Every entry should be returned unchanged, with the pictures omitted.

*** Supplied entries ***

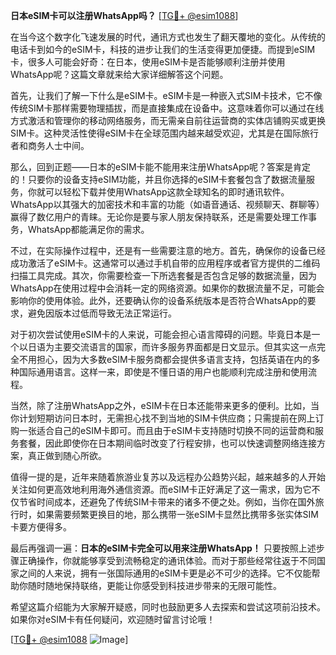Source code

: **日本eSIM卡可以注册WhatsApp吗？** [[TG💪+ @esim1088](https://t.me/s/esim1088)]

在当今这个数字化飞速发展的时代，通讯方式也发生了翻天覆地的变化。从传统的电话卡到如今的eSIM卡，科技的进步让我们的生活变得更加便捷。而提到eSIM卡，很多人可能会好奇：在日本，使用eSIM卡是否能够顺利注册并使用WhatsApp呢？这篇文章就来给大家详细解答这个问题。

首先，让我们了解一下什么是eSIM卡。eSIM卡是一种嵌入式SIM卡技术，它不像传统SIM卡那样需要物理插拔，而是直接集成在设备中。这意味着你可以通过在线方式激活和管理你的移动网络服务，而无需亲自前往运营商的实体店铺购买或更换SIM卡。这种灵活性使得eSIM卡在全球范围内越来越受欢迎，尤其是在国际旅行者和商务人士中间。

那么，回到正题——日本的eSIM卡能不能用来注册WhatsApp呢？答案是肯定的！只要你的设备支持eSIM功能，并且你选择的eSIM卡套餐包含了数据流量服务，你就可以轻松下载并使用WhatsApp这款全球知名的即时通讯软件。WhatsApp以其强大的加密技术和丰富的功能（如语音通话、视频聊天、群聊等）赢得了数亿用户的青睐。无论你是要与家人朋友保持联系，还是需要处理工作事务，WhatsApp都能满足你的需求。

不过，在实际操作过程中，还是有一些需要注意的地方。首先，确保你的设备已经成功激活了eSIM卡。这通常可以通过手机自带的应用程序或者官方提供的二维码扫描工具完成。其次，你需要检查一下所选套餐是否包含足够的数据流量，因为WhatsApp在使用过程中会消耗一定的网络资源。如果你的数据流量不足，可能会影响你的使用体验。此外，还要确认你的设备系统版本是否符合WhatsApp的要求，避免因版本过低而导致无法正常运行。

对于初次尝试使用eSIM卡的人来说，可能会担心语言障碍的问题。毕竟日本是一个以日语为主要交流语言的国家，而许多服务界面都是日文显示。但其实这一点完全不用担心，因为大多数eSIM卡服务商都会提供多语言支持，包括英语在内的多种国际通用语言。这样一来，即使是不懂日语的用户也能顺利完成注册和使用流程。

当然，除了注册WhatsApp之外，eSIM卡在日本还能带来更多的便利。比如，当你计划短期访问日本时，无需担心找不到当地的SIM卡供应商；只需提前在网上订购一张适合自己的eSIM卡即可。而且由于eSIM卡支持随时切换不同的运营商和服务套餐，因此即使你在日本期间临时改变了行程安排，也可以快速调整网络连接方案，真正做到随心所欲。

值得一提的是，近年来随着旅游业复苏以及远程办公趋势兴起，越来越多的人开始关注如何更高效地利用海外通信资源。而eSIM卡正好满足了这一需求，因为它不仅节省时间成本，还避免了传统SIM卡带来的诸多不便之处。例如，当你在国外旅行时，如果需要频繁更换目的地，那么携带一张eSIM卡显然比携带多张实体SIM卡要方便得多。

最后再强调一遍：**日本的eSIM卡完全可以用来注册WhatsApp！** 只要按照上述步骤正确操作，你就能够享受到流畅稳定的通讯体验。而对于那些经常往返于不同国家之间的人来说，拥有一张国际通用的eSIM卡更是必不可少的选择。它不仅能帮助你随时随地保持联络，更能让你感受到科技进步带来的无限可能性。

希望这篇介绍能为大家解开疑惑，同时也鼓励更多人去探索和尝试这项前沿技术。如果你对eSIM卡有任何疑问，欢迎随时留言讨论哦！

[[TG💪+ @esim1088](https://t.me/s/esim1088) ![Image](https://i.postimg.cc/4NQfJmqS/Snipaste-2025-05-13-00-14-12.png)]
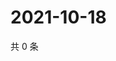 # 2021-10-18

共 0 条

<!-- BEGIN WEIBO -->
<!-- 最后更新时间 Mon Oct 18 2021 01:14:53 GMT+0800 (China Standard Time) -->

<!-- END WEIBO -->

*** End of Supplied entries ***

_Answer area:_
Source code

: **日本eSIM卡可以注册WhatsApp吗？** [[TG💪+ @esim1088](https://t.me/s/esim1088)]

在当今这个数字化飞速发展的时代，通讯方式也发生了翻天覆地的变化。从传统的电话卡到如今的eSIM卡，科技的进步让我们的生活变得更加便捷。而提到eSIM卡，很多人可能会好奇：在日本，使用eSIM卡是否能够顺利注册并使用WhatsApp呢？这篇文章就来给大家详细解答这个问题。

首先，让我们了解一下什么是eSIM卡。eSIM卡是一种嵌入式SIM卡技术，它不像传统SIM卡那样需要物理插拔，而是直接集成在设备中。这意味着你可以通过在线方式激活和管理你的移动网络服务，而无需亲自前往运营商的实体店铺购买或更换SIM卡。这种灵活性使得eSIM卡在全球范围内越来越受欢迎，尤其是在国际旅行者和商务人士中间。

那么，回到正题——日本的eSIM卡能不能用来注册WhatsApp呢？答案是肯定的！只要你的设备支持eSIM功能，并且你选择的eSIM卡套餐包含了数据流量服务，你就可以轻松下载并使用WhatsApp这款全球知名的即时通讯软件。WhatsApp以其强大的加密技术和丰富的功能（如语音通话、视频聊天、群聊等）赢得了数亿用户的青睐。无论你是要与家人朋友保持联系，还是需要处理工作事务，WhatsApp都能满足你的需求。

不过，在实际操作过程中，还是有一些需要注意的地方。首先，确保你的设备已经成功激活了eSIM卡。这通常可以通过手机自带的应用程序或者官方提供的二维码扫描工具完成。其次，你需要检查一下所选套餐是否包含足够的数据流量，因为WhatsApp在使用过程中会消耗一定的网络资源。如果你的数据流量不足，可能会影响你的使用体验。此外，还要确认你的设备系统版本是否符合WhatsApp的要求，避免因版本过低而导致无法正常运行。

对于初次尝试使用eSIM卡的人来说，可能会担心语言障碍的问题。毕竟日本是一个以日语为主要交流语言的国家，而许多服务界面都是日文显示。但其实这一点完全不用担心，因为大多数eSIM卡服务商都会提供多语言支持，包括英语在内的多种国际通用语言。这样一来，即使是不懂日语的用户也能顺利完成注册和使用流程。

当然，除了注册WhatsApp之外，eSIM卡在日本还能带来更多的便利。比如，当你计划短期访问日本时，无需担心找不到当地的SIM卡供应商；只需提前在网上订购一张适合自己的eSIM卡即可。而且由于eSIM卡支持随时切换不同的运营商和服务套餐，因此即使你在日本期间临时改变了行程安排，也可以快速调整网络连接方案，真正做到随心所欲。

值得一提的是，近年来随着旅游业复苏以及远程办公趋势兴起，越来越多的人开始关注如何更高效地利用海外通信资源。而eSIM卡正好满足了这一需求，因为它不仅节省时间成本，还避免了传统SIM卡带来的诸多不便之处。例如，当你在国外旅行时，如果需要频繁更换目的地，那么携带一张eSIM卡显然比携带多张实体SIM卡要方便得多。

最后再强调一遍：**日本的eSIM卡完全可以用来注册WhatsApp！** 只要按照上述步骤正确操作，你就能够享受到流畅稳定的通讯体验。而对于那些经常往返于不同国家之间的人来说，拥有一张国际通用的eSIM卡更是必不可少的选择。它不仅能帮助你随时随地保持联络，更能让你感受到科技进步带来的无限可能性。

希望这篇介绍能为大家解开疑惑，同时也鼓励更多人去探索和尝试这项前沿技术。如果你对eSIM卡有任何疑问，欢迎随时留言讨论哦！

[[TG💪+ @esim1088](https://t.me/s/esim1088) ![Image](https://i.postimg.cc/4NQfJmqS/Snipaste-2025-05-13-00-14-12.png)]
 # 2021-10-18

共 0 条

<!-- BEGIN WEIBO -->
<!-- 最后更新时间 Mon Oct 18 2021 01:14:53 GMT+0800 (China Standard Time) -->

<!-- END WEIBO -->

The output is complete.